Back in the USSR (& remade in China)

Des espions russes et cybercriminels chinois ont récupéré un spyware iPhone lié à la NSA

Illustration : Flock

« Coruna », qui repose sur pas moins de cinq chaînes d’exploitation iOS complètes et 23 exploits iOS, aurait coûté plusieurs millions de dollars en développement. Google, qui l’a identifié dans trois séries de cyberattaques en 2025, ne sait pas comment il aurait été revendu au renseignement russe puis à des scammers chinois.

Le 05 mars à 16h05

MàJ du 12 mars : le logiciel espion correspondrait aux types d’outils volés par l’ex-directeur général de Trenchant, un vendeur américain de failles de sécurité susceptibles d’être exploitées par les services de renseignement techniques, filiale du marchand d’armes L3Harris, qui vient en effet d’être condamné à sept ans de prison pour en avoir vendu huit à son principal concurrent russe, Operation Zero, pour 1,3 million de dollars.

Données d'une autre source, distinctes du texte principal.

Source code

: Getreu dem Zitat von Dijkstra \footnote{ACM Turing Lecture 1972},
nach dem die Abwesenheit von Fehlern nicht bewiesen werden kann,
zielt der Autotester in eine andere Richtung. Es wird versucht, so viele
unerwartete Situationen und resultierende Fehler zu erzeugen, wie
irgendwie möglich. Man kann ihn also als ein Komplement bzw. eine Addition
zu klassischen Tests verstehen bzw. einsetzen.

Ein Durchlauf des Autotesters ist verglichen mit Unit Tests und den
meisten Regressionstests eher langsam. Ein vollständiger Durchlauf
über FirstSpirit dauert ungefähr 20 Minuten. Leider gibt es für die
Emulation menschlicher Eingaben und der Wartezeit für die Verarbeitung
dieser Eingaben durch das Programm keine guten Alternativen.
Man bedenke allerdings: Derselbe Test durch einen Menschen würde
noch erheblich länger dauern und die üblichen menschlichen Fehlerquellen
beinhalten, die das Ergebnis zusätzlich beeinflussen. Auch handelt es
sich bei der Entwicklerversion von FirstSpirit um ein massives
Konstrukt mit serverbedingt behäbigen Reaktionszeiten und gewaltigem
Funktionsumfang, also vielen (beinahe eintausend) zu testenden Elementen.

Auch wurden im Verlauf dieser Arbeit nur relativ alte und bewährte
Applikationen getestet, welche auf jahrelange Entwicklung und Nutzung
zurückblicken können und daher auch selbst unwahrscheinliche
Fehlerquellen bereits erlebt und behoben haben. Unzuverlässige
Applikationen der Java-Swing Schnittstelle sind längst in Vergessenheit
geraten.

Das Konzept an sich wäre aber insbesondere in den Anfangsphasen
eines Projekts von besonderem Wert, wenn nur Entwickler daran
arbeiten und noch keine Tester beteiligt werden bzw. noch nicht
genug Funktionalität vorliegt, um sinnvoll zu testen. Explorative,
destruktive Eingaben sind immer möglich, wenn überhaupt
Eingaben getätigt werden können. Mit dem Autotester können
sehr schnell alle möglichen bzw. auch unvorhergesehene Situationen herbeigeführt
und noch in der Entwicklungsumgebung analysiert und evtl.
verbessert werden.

Le Google Threat Intelligence Group (GTIG) a identifié un nouveau kit d’exploitation particulièrement puissant ciblant les modèles d’iPhone Apple fonctionnant sous iOS version 13.0 (sortie en septembre 2019) jusqu’à la version 17.2.1 (sortie en décembre 2023).

La simple consultation d’un site web infecté suffisait à permettre l’installation du logiciel malveillant, dont la sophistication laisse supposer qu’il avait initialement été conçu par (ou pour) un service de renseignement disposant de ressources importantes.

Baptisé « Coruna » par ses développeurs, il repose en effet sur pas moins de cinq chaînes d’exploitation iOS complètes et un total de 23 exploits iOS, les plus avancés utilisant des techniques d’exploitation non publiques et des contournements de mesures d’atténuation. Deux d’entre eux avaient en outre déjà été reliés à une opération attribuée par la Russie à la National Security Agency (NSA).

Un marché noir d’exploits zero-day « d’occasion »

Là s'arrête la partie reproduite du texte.